# Provided entries

◇ ◇ ◇

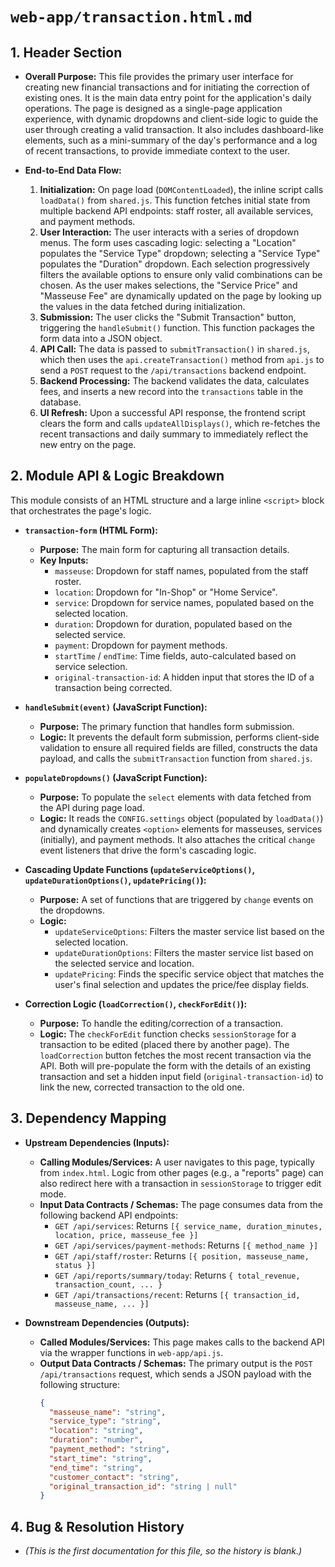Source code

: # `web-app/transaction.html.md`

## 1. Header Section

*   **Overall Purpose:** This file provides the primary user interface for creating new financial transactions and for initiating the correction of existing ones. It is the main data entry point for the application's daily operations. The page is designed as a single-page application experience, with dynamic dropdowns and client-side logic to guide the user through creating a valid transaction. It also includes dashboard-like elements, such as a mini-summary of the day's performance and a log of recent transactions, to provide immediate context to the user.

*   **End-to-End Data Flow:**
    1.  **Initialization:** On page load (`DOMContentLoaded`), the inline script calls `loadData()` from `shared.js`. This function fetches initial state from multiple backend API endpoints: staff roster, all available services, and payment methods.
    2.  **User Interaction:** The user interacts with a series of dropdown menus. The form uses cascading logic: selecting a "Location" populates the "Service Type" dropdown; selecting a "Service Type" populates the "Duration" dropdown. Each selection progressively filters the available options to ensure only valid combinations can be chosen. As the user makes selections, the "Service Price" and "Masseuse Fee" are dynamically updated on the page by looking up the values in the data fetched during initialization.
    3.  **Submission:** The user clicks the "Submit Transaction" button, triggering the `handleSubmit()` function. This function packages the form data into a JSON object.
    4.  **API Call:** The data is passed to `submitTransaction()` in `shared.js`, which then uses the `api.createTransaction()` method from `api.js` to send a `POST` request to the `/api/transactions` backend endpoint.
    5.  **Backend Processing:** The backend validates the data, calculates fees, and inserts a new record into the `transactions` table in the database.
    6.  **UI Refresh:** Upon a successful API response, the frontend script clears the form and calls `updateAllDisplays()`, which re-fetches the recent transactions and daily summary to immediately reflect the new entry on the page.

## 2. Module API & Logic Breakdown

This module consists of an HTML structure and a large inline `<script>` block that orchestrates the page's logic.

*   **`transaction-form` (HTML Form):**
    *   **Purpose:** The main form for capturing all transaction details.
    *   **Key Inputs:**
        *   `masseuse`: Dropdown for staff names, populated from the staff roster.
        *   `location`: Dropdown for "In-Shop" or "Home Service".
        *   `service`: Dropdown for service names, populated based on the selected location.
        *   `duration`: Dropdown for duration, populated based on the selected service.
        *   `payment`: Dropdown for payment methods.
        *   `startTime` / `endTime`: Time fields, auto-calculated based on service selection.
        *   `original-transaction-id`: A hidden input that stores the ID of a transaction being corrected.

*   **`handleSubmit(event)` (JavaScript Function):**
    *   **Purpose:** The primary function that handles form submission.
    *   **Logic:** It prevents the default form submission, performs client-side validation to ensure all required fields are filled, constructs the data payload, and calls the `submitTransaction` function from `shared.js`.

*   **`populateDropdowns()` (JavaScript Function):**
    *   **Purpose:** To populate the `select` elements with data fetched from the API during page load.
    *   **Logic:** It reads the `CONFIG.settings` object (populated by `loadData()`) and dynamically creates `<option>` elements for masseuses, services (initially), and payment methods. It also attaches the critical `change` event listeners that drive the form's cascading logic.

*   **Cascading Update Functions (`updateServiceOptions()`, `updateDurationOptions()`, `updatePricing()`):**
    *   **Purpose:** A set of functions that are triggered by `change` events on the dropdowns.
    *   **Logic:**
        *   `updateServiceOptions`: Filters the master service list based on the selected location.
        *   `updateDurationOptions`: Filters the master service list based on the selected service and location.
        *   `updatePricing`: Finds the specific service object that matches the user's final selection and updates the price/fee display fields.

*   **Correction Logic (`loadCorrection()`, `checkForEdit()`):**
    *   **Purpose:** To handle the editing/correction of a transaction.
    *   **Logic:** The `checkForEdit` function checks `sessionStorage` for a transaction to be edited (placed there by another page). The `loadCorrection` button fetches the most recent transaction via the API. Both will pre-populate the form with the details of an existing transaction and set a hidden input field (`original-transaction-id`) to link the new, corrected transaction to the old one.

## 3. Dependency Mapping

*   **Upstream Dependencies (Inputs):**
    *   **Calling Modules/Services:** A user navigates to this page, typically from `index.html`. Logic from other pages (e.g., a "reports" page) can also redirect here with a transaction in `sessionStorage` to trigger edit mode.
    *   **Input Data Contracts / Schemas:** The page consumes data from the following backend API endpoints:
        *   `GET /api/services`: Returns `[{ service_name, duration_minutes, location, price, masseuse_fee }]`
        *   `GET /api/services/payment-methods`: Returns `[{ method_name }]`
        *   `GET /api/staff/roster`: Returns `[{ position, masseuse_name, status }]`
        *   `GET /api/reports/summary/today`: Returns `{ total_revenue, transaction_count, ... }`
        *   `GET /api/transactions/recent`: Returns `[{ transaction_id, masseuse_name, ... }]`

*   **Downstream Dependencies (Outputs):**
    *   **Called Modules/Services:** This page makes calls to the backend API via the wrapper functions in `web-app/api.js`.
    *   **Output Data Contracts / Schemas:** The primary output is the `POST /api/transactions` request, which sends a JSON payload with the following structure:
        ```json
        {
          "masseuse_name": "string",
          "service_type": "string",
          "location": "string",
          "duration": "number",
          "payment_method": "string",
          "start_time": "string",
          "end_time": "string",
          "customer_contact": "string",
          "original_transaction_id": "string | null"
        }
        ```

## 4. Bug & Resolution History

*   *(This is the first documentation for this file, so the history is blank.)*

◇ ◇ ◇

# Exercise directions
Scan the entries for the word "based". Report each line that has it.

# Problem solution
        *   `service`: Dropdown for service names, populated based on the selected location.
        *   `duration`: Dropdown for duration, populated based on the selected service.
        *   `startTime` / `endTime`: Time fields, auto-calculated based on service selection.
        *   `updateServiceOptions`: Filters the master service list based on the selected location.
        *   `updateDurationOptions`: Filters the master service list based on the selected service and location.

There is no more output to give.